France seeking closure of MSF-built camp over ‘unacceptable’ behavior by some migrants
“It's no longer just a question of the restoration of public order” in the camp, Interior Minister Bruno Le Roux said.
He spoke of “unacceptable” behavior by some migrants, who demand “ransoms” and “loans” for use of the camp's facilities by other residents, and “restrict access” to showers.
The Grande-Synthe is home to some 1,500 people, most of them Kurds from Iraq. “It cannot go on,” Le Roux said on Wednesday at a French senate hearing. He noted that he wants the dismantling of the site to start “as soon as possible,”20Minutes.fr reported.
On March 14, riot police clashed with around 200 migrants who gathered at the entrance to the camp to express their discontent following the distribution of new inviolable bracelets enabling access to the Grande-Synthe humanitarian camp. “They arrived in front of the wire netting, shouting ‘No bracelet, no bracelet!’” a security guard told Le Phare Dunkerquois.
The mayor of Grande-Synthe, Damien Careme, meanwhile told AFP he had no clue of the government's plans to demolish the facility, touted as France's only “international standard” camp when it first opened its doors last year. “I'm very surprised and I don't agree,” Careme told AFP, adding that there had been some minor violence during a demonstration Tuesday night, which did not justify the closure. “You can easily see that we play an essential role [in helping migrants and refugees], and I don't see how you can stop this,” he added.
“I want the population of the camp to go down to some 700 people,” the mayor told daily French newspaper Libération.
“This will allow everyone to breathe a little.” There is no question of the camp being dismantled.
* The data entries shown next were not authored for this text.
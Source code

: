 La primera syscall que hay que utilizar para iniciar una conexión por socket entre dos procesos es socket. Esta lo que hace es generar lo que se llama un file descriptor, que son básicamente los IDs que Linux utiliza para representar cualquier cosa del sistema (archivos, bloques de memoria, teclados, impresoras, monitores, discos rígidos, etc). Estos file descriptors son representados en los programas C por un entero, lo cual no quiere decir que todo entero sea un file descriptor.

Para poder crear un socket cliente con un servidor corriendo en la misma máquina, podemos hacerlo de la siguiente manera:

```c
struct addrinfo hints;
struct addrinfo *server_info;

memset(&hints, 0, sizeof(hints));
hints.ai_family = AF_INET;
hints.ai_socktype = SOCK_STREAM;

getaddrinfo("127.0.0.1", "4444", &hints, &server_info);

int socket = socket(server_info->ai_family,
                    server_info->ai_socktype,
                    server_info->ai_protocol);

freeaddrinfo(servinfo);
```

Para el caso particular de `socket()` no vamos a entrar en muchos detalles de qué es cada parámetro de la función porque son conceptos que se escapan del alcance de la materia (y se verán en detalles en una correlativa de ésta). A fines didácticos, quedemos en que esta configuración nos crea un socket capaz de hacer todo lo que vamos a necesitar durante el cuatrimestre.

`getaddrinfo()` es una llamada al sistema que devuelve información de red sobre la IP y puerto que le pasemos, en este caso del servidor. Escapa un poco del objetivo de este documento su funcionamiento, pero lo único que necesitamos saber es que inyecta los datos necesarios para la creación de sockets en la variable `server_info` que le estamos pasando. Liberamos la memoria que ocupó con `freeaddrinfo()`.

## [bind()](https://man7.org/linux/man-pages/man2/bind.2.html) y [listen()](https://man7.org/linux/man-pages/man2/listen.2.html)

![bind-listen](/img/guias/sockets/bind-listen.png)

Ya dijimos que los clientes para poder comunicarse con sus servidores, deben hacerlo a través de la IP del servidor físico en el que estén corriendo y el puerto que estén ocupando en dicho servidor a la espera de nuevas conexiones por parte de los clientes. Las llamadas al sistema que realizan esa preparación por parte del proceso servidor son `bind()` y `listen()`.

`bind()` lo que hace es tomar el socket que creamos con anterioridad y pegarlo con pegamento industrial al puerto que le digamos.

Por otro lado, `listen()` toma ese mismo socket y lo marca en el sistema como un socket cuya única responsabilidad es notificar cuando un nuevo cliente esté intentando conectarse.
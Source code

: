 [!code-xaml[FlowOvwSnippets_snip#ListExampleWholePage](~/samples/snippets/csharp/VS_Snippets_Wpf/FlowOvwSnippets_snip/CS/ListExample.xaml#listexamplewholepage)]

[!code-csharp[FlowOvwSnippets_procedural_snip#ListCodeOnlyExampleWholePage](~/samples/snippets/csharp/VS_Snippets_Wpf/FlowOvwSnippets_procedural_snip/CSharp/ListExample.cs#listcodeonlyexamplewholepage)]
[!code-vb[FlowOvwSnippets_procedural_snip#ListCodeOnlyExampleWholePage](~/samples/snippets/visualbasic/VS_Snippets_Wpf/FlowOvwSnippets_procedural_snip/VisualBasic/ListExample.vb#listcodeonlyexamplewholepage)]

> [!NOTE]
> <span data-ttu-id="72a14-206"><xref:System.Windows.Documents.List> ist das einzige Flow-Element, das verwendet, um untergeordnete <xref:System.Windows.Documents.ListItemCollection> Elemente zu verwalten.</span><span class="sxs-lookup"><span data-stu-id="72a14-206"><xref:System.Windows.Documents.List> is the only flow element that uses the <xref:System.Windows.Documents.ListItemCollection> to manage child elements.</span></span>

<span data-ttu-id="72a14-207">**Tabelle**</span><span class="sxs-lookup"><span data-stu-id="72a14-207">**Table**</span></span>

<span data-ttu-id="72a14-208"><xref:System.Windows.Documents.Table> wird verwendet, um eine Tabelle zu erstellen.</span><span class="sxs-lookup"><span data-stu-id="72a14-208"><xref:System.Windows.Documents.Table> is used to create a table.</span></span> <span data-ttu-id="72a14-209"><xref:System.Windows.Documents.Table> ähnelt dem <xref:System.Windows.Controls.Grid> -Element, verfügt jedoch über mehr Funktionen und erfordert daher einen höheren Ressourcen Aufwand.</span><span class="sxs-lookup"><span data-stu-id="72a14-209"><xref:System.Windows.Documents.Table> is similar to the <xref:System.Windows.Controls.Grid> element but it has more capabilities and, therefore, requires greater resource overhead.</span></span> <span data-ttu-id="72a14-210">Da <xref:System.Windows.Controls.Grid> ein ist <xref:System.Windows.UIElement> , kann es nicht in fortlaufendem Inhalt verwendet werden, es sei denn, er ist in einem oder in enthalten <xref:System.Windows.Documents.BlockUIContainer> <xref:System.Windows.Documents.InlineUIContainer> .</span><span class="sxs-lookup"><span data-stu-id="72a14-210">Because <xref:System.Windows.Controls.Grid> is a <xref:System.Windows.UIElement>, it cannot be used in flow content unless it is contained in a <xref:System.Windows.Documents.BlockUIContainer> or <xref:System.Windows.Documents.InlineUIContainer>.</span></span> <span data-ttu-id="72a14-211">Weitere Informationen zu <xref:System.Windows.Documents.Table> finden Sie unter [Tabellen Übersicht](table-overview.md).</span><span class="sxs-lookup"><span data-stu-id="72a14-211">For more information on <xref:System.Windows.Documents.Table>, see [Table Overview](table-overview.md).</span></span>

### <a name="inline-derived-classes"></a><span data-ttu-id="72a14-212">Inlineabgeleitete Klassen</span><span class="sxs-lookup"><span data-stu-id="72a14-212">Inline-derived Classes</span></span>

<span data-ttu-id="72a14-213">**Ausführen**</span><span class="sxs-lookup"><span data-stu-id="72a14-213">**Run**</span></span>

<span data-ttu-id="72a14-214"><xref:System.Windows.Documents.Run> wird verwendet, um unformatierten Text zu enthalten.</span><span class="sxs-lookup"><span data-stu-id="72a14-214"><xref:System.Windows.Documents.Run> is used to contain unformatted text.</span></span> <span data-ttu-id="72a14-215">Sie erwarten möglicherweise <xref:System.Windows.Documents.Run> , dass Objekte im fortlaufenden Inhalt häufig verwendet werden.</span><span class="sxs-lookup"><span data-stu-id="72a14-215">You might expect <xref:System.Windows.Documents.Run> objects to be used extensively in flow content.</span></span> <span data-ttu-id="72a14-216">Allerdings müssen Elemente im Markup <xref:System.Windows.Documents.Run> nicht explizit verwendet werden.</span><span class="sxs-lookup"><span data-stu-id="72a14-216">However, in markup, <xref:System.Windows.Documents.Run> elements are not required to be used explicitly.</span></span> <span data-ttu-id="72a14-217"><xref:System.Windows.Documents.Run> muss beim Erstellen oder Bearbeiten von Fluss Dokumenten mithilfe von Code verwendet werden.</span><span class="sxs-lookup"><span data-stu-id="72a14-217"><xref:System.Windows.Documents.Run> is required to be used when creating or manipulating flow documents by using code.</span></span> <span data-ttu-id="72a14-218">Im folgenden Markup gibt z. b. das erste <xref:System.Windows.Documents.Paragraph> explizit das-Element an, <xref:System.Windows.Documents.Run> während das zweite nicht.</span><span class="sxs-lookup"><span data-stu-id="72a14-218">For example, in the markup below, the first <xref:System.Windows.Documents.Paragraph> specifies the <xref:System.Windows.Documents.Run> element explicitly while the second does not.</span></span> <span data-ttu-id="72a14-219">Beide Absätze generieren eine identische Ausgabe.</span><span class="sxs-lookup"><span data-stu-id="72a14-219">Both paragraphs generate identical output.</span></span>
To achieve this objective of 700 people, Careme hopes the state could provide some residents with accommodation at temporary facilities where those who apply for asylum in France stay.
The Grande-Synthe camp was quite easy to build, and the mayor’s office set aside some €400,000 ($430,000) for the project while MSF contributed €2.7 million, and a local volunteer organization agreed to manage the camp over the long term, France24 reported. The camp's wooden cabins opened in March 2016.
Fierce clashes erupted between migrants and police in October when operation to demolish the Calais ‘Jungle’ camp, home to up to 10,000 migrants, regularly risking their lives in an attempt to break into the Channel Tunnel and reach the UK, began in the northern French port town. Camp-dwellers hurled rocks and other objects at security forces, with a thick plume of black smoke rising up over the camp.